• [Plain-text document sources]:
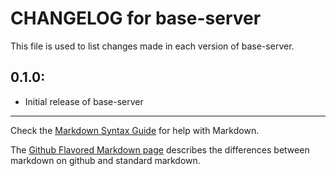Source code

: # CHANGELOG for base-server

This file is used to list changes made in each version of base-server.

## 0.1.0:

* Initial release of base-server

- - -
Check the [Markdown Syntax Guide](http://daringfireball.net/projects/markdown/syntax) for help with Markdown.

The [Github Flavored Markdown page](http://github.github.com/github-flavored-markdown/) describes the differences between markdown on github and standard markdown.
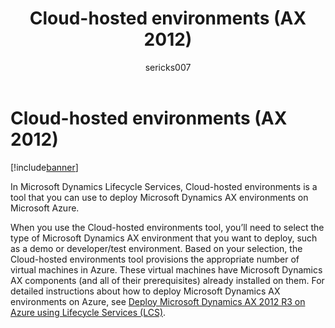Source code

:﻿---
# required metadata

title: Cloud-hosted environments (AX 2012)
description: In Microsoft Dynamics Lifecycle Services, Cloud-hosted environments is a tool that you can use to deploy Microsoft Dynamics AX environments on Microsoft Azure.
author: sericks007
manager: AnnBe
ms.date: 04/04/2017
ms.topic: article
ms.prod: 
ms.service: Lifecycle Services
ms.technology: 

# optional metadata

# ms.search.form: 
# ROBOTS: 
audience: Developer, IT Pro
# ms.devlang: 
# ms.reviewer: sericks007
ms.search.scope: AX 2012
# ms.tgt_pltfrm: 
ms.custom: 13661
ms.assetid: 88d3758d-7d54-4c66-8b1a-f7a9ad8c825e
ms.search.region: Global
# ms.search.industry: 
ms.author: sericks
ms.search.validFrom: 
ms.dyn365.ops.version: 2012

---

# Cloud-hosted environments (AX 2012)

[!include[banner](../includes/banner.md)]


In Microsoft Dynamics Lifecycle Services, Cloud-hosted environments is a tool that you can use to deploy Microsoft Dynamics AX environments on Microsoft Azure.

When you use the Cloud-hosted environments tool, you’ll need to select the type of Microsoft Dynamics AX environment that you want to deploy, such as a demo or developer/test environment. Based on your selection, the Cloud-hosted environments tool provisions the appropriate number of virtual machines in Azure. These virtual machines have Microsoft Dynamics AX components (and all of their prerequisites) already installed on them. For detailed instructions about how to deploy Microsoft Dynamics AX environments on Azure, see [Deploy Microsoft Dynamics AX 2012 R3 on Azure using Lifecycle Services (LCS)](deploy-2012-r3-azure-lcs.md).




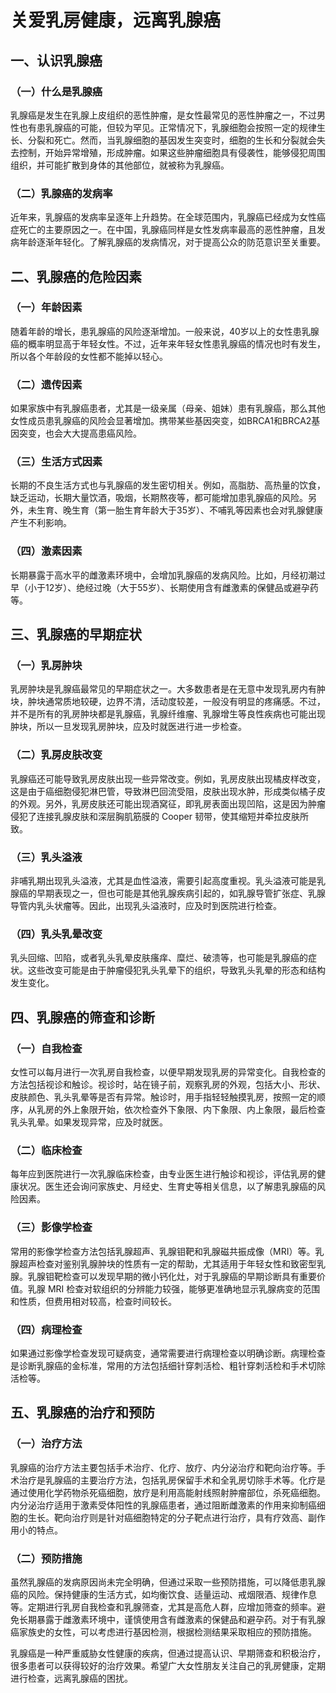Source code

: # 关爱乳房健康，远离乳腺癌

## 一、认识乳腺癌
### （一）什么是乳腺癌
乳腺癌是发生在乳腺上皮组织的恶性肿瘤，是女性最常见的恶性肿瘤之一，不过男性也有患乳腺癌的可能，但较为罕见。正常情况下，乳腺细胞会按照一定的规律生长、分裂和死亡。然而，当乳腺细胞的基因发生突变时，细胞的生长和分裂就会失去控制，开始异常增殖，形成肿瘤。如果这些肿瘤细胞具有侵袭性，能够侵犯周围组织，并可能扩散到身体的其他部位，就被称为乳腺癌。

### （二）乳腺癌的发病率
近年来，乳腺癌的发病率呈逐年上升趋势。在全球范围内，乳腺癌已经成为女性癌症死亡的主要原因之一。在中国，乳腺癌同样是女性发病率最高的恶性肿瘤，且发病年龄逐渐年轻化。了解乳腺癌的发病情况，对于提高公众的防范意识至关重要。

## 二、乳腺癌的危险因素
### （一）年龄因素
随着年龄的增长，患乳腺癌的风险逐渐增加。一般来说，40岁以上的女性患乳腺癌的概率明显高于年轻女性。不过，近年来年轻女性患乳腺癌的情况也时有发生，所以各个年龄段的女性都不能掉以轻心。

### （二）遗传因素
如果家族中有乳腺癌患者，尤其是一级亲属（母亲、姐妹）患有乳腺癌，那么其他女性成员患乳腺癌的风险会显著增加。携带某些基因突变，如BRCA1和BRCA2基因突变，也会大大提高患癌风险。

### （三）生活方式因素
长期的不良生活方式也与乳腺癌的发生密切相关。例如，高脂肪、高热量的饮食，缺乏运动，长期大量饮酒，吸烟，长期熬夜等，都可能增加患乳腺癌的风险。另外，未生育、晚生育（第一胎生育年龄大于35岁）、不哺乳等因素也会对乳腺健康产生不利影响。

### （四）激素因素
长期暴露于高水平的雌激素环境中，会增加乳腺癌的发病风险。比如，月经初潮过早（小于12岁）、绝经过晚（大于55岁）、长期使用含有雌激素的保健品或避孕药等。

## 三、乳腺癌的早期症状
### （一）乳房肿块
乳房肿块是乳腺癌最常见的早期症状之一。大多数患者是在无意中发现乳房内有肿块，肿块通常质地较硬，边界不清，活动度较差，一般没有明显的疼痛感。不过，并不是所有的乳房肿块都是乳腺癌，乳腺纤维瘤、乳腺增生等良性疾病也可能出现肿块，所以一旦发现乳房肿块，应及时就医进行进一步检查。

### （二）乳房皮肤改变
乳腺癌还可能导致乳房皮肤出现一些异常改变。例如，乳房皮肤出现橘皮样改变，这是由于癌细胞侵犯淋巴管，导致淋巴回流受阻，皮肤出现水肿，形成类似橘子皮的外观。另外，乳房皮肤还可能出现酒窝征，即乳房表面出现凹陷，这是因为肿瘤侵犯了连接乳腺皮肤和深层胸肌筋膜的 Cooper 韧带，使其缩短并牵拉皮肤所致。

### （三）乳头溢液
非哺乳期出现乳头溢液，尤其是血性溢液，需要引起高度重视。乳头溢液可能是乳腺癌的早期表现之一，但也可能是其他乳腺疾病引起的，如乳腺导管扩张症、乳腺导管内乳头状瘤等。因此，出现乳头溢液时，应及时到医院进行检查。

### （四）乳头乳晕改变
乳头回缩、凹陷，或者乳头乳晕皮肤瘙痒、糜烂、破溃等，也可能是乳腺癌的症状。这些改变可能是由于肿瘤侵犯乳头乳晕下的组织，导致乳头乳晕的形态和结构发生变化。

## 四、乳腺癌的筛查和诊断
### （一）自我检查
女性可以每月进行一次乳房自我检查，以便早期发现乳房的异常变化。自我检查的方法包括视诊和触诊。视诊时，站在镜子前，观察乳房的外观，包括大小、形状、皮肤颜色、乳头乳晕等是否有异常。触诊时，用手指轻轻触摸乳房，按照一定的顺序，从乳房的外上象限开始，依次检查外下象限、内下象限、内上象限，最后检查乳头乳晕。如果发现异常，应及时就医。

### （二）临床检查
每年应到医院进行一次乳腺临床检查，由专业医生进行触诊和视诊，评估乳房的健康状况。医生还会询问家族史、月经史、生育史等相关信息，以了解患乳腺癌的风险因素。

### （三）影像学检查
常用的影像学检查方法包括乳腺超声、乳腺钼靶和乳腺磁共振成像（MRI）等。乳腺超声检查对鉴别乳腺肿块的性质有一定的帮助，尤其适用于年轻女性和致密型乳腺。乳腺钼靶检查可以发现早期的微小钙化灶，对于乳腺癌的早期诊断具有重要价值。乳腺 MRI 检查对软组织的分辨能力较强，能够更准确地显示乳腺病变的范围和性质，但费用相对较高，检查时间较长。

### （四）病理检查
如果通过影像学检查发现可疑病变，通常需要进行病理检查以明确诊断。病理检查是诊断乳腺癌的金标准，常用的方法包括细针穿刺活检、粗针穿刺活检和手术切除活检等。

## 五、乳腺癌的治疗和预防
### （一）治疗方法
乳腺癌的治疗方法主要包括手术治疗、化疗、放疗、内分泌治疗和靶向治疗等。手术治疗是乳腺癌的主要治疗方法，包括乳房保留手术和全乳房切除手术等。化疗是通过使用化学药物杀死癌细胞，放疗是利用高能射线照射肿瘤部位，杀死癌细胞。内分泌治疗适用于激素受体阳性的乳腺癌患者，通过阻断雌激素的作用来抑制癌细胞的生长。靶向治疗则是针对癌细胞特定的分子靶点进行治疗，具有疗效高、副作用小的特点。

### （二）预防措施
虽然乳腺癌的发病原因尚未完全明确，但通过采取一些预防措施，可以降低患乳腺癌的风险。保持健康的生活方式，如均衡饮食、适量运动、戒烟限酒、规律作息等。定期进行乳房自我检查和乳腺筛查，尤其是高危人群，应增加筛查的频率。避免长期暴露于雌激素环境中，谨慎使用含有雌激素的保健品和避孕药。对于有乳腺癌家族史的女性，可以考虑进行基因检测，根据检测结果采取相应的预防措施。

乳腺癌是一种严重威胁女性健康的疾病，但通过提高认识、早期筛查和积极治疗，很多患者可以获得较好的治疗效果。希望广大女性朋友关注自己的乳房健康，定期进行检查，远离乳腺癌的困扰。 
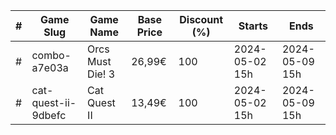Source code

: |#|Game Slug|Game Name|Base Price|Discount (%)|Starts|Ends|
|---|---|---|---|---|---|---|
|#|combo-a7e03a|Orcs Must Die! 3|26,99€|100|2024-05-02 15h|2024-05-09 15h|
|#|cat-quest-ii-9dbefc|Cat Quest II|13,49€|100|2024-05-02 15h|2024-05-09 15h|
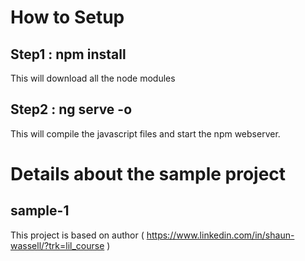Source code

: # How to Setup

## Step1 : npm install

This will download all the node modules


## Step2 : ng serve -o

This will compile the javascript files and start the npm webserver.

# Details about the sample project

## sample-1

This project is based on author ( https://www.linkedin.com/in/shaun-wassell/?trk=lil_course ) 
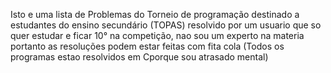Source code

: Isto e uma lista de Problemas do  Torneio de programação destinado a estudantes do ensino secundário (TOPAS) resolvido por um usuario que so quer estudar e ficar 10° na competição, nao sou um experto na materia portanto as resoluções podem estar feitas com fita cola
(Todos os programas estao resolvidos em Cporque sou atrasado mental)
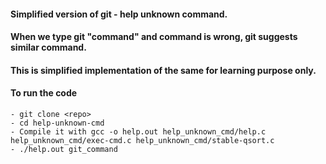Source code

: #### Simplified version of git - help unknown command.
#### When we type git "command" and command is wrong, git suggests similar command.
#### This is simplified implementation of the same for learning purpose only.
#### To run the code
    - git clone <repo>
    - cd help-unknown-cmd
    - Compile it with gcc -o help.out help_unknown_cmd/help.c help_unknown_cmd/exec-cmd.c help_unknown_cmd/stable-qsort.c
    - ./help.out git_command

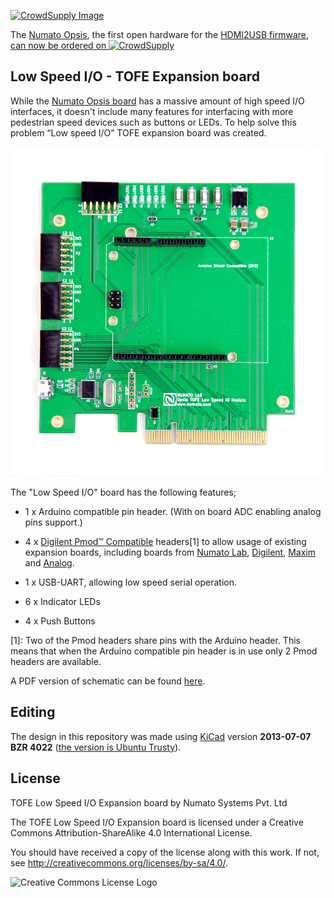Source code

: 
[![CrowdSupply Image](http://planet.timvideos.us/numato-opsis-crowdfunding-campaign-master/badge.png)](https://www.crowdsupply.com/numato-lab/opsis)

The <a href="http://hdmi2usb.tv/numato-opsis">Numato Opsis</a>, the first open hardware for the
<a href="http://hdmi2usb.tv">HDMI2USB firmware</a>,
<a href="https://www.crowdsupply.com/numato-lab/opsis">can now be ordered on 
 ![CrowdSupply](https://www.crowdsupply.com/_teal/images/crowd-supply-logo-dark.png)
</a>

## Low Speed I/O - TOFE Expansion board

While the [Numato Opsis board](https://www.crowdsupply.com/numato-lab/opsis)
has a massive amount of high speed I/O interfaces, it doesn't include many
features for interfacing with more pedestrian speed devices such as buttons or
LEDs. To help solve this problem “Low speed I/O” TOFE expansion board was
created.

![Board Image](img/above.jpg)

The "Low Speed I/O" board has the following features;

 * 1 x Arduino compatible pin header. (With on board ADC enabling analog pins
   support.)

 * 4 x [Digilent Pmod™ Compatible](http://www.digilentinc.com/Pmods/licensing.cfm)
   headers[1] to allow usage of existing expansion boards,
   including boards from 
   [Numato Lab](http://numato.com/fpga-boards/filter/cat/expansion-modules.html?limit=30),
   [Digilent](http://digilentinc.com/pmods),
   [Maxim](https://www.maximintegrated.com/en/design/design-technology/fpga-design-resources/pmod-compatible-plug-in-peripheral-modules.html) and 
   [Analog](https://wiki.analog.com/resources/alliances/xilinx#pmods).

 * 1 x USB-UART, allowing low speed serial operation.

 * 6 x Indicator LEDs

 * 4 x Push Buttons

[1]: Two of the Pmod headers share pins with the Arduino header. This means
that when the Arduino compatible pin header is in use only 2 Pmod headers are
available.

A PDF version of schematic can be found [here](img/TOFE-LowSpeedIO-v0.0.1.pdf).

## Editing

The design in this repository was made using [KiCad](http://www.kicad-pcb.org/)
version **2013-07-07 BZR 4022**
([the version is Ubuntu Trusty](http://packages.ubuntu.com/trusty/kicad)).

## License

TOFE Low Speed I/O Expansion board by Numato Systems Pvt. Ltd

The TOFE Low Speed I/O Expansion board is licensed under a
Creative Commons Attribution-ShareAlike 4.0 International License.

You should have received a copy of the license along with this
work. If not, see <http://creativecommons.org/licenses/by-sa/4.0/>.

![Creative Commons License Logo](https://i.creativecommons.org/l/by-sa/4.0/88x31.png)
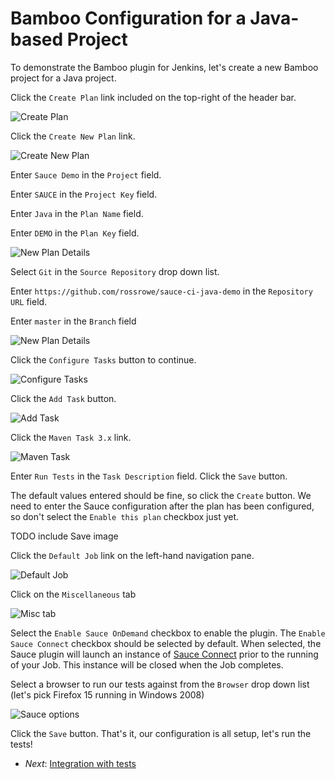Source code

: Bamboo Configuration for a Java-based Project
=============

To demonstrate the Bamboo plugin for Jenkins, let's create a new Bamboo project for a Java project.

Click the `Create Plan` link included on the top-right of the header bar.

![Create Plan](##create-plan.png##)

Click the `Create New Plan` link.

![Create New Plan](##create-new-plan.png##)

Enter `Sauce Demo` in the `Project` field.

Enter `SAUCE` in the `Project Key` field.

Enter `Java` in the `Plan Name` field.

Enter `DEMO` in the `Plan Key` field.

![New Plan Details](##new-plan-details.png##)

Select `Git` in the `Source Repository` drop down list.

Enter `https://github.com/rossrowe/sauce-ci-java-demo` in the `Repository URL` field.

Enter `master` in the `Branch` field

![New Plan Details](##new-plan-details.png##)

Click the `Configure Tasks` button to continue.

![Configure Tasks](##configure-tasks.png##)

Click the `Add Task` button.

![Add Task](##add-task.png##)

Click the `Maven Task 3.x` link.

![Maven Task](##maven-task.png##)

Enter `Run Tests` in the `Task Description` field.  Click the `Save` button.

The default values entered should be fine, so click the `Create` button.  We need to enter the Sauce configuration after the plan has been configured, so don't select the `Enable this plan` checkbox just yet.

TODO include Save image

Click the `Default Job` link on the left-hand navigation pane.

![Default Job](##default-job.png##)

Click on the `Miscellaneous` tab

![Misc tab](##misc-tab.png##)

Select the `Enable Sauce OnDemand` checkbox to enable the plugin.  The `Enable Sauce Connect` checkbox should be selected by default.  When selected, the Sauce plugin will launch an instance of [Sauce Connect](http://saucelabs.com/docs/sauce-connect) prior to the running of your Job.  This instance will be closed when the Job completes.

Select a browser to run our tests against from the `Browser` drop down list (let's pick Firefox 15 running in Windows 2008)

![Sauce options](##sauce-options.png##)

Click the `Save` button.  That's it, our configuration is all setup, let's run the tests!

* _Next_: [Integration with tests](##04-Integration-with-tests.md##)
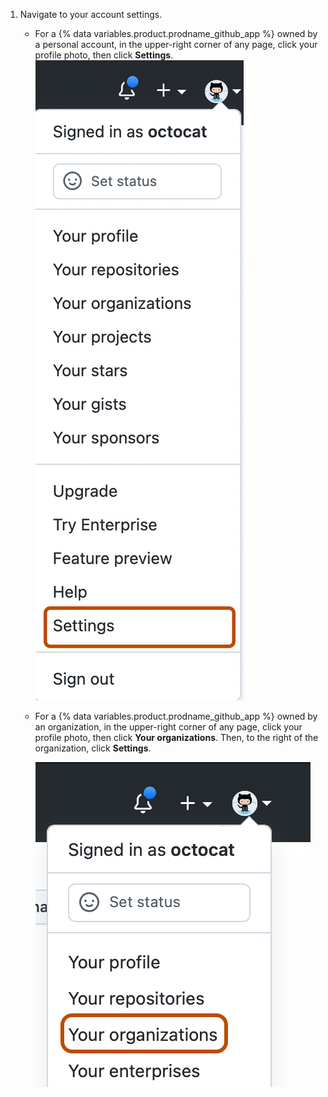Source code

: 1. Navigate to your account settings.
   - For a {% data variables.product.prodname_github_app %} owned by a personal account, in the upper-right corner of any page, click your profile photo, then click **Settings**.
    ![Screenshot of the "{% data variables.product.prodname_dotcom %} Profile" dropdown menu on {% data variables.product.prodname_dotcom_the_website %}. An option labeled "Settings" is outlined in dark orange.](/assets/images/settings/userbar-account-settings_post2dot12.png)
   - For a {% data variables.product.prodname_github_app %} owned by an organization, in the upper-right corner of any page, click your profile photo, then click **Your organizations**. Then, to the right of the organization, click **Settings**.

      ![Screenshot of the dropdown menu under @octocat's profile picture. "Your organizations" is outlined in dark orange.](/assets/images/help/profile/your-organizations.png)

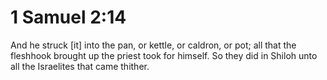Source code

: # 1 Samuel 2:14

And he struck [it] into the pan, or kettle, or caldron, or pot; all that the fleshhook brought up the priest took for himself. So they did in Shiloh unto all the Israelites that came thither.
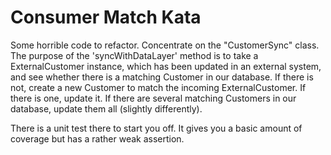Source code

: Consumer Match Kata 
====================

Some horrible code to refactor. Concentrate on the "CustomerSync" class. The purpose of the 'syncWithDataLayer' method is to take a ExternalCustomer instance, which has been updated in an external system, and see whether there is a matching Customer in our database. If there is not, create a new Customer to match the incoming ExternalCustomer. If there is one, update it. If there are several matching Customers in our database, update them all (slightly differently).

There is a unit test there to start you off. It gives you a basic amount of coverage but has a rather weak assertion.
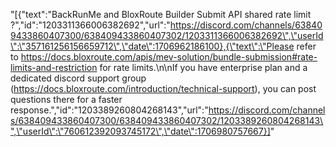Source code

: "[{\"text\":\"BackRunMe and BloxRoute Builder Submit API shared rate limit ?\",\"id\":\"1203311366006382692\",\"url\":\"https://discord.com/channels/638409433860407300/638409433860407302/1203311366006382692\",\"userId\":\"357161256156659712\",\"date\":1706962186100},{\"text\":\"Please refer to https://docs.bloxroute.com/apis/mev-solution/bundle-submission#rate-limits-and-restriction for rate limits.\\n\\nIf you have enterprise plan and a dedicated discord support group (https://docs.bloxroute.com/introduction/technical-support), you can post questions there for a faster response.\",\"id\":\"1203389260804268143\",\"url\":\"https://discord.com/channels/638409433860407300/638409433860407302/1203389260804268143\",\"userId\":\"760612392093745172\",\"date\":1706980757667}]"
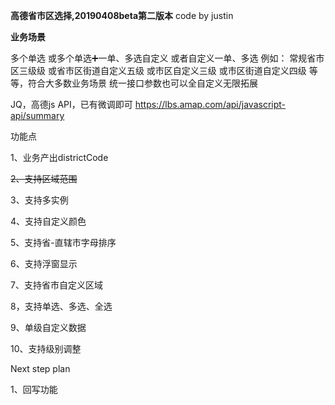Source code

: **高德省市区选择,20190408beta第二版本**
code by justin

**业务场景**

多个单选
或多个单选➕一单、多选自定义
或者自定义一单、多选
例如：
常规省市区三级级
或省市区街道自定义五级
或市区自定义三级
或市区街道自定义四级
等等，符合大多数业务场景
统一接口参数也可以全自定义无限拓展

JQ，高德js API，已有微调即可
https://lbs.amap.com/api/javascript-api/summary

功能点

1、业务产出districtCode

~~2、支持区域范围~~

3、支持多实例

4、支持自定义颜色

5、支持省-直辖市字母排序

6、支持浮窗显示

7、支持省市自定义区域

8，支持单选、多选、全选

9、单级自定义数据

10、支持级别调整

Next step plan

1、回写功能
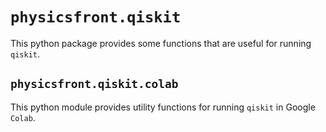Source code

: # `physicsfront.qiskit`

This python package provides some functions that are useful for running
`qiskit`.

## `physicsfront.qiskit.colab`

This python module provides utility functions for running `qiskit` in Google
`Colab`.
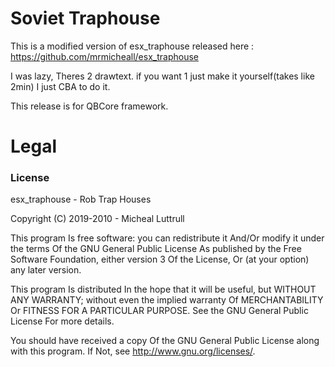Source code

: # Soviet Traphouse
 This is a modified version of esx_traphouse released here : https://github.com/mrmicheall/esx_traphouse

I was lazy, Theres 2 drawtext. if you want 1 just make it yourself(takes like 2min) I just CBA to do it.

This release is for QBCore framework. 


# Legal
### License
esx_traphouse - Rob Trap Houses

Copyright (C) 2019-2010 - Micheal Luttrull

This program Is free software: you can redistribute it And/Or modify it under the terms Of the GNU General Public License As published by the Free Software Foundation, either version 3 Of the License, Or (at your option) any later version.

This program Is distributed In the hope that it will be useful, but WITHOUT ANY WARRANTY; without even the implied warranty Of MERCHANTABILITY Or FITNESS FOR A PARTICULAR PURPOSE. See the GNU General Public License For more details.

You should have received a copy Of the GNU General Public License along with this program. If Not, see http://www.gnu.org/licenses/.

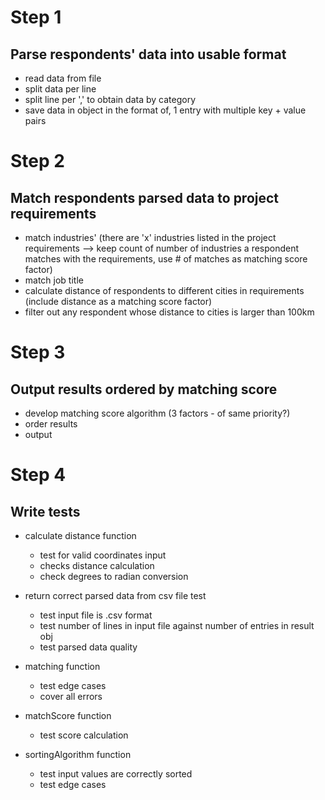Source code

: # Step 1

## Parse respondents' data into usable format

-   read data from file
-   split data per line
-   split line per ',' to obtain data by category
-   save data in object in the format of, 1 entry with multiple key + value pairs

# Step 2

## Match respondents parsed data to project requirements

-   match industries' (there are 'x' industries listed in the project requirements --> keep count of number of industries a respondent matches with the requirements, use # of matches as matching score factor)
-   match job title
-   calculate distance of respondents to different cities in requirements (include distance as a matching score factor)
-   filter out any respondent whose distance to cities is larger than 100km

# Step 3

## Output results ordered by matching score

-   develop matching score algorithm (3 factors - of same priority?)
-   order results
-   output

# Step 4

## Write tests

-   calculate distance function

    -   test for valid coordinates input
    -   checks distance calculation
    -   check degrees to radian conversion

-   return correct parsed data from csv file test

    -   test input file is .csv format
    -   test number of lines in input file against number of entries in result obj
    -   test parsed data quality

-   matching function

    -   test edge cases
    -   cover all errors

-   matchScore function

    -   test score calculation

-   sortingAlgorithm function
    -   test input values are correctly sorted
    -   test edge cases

• [Exercise]:
Wherever the line holding "has a massive" falls in the entries above, copy exactly from it through the line holding "enabling analog pins", inclusive, and add nothing.

• [Solved problem]:
has a massive amount of high speed I/O interfaces, it doesn't include many
features for interfacing with more pedestrian speed devices such as buttons or
LEDs. To help solve this problem “Low speed I/O” TOFE expansion board was
created.

![Board Image](img/above.jpg)

The "Low Speed I/O" board has the following features;

 * 1 x Arduino compatible pin header. (With on board ADC enabling analog pins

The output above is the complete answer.